One Victorian tradition is to write a fortune to hide inside the shell. The two halves of the nut can then be glued back together. The shell is then typically painted gold or even covered with gold leaf and a dollop of glue is used to attach a ribbon or string. The golden walnuts are symbols of luck and fortune, hung on the tree to be cracked open on Christmas morning. Any small treasure can be hidden inside, as long as it isn’t something that will be damaged when it is cracked open!

Unlike the stunning trees decorated with colorful baubles at the mall, Christmas trees with handmade decorations have charm and warmth and tradition. Over the years, Christmas tree ornaments can transform into keepsakes that mark the time of when they were made or received and hold memories of holidays passed. Trimming the tree can be a trip down memory lane.

One half of the walnut shell could be used to hold a little scene or other sculpture. Colorful polymer clay can be used to create a winter scene and then be baked in the oven according to package directions (usually at 225 degrees for 15 minutes).
Photo by Claire Chapman

There are many different ways to make ornaments, but bringing items in from outside can be reminders of the gifts of nature during the colder months of the year. Sustenance that can be saved for winter was especially prized; so much so that nuts were often hung on Christmas trees and broken open on the 12th day of Christmas. Walnuts, in particular, are rooted in both pagan and Christian traditions as symbols of good luck. Historically, they have been thought to represent strength, wisdom, and fertility. We now know that there is some truth to that lore because nuts are antioxidant-rich, have a high-content of brain-boosting omega-3 oils, and an abundance of minerals. Whether for luck, beauty, or nourishment, they have been used as ingredients in many festive dishes and as holiday decoration for hundreds of years.

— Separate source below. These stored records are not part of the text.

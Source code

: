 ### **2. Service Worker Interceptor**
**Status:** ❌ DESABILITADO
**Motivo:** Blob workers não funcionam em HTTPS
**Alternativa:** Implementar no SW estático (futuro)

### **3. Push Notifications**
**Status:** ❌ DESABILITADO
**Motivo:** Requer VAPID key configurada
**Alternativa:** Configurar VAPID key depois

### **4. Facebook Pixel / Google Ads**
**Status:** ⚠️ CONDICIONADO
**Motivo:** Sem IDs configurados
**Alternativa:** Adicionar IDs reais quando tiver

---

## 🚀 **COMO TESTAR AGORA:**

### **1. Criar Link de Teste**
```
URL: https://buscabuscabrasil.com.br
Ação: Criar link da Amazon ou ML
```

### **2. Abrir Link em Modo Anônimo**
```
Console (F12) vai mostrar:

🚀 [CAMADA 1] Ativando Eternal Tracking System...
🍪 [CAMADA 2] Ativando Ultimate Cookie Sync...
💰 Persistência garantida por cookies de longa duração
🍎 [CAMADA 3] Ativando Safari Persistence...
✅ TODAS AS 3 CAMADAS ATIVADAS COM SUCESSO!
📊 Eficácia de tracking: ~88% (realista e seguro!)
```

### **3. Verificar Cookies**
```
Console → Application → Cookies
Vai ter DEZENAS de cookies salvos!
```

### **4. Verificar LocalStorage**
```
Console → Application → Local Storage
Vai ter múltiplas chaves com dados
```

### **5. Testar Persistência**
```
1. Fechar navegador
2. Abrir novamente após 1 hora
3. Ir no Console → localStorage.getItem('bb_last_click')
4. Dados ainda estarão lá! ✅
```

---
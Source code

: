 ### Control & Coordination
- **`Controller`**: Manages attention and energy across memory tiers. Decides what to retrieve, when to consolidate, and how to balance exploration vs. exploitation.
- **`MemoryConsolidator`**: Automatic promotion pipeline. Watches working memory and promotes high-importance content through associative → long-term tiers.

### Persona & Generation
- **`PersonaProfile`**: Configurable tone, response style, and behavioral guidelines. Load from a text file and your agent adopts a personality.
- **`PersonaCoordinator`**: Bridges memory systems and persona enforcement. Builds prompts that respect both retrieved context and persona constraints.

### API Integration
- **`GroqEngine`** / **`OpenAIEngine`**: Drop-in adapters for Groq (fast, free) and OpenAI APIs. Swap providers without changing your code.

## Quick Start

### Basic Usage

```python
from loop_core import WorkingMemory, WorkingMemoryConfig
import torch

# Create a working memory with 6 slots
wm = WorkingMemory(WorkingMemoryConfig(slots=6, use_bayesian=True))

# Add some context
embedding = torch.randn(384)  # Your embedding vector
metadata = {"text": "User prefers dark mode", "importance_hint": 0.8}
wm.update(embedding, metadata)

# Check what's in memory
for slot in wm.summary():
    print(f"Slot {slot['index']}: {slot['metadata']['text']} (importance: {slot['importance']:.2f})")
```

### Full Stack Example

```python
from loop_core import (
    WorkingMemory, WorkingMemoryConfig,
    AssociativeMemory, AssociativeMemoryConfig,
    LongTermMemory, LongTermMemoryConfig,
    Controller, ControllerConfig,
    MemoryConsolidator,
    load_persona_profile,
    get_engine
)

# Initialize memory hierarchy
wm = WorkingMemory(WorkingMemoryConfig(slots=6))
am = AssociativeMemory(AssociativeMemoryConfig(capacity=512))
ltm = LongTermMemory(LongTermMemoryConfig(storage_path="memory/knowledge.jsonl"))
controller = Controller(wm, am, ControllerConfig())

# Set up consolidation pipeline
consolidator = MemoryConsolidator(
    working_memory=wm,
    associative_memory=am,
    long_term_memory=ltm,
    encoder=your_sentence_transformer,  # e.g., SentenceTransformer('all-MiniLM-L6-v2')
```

Air-dry clay can be sculpted into woodland creatures or a snowman and then painted.  Miniature figurines can be glued into a bed of moss and covered with glitter. The ideas are endless. Photo by Nathalie Krull

While a walnut can be enjoyed by simply being cracked open with a nutcracker, there is another technique that can be used to split a walnut along its “seam” so that the shells can be saved and used to make ornaments. By carefully using a hammer and a chisel or a knife placed in the groove on the side of a walnut, the shell can be split into two halves. The nut meat can be removed and eaten or saved for a recipe, leaving the divided shell ready for crafting.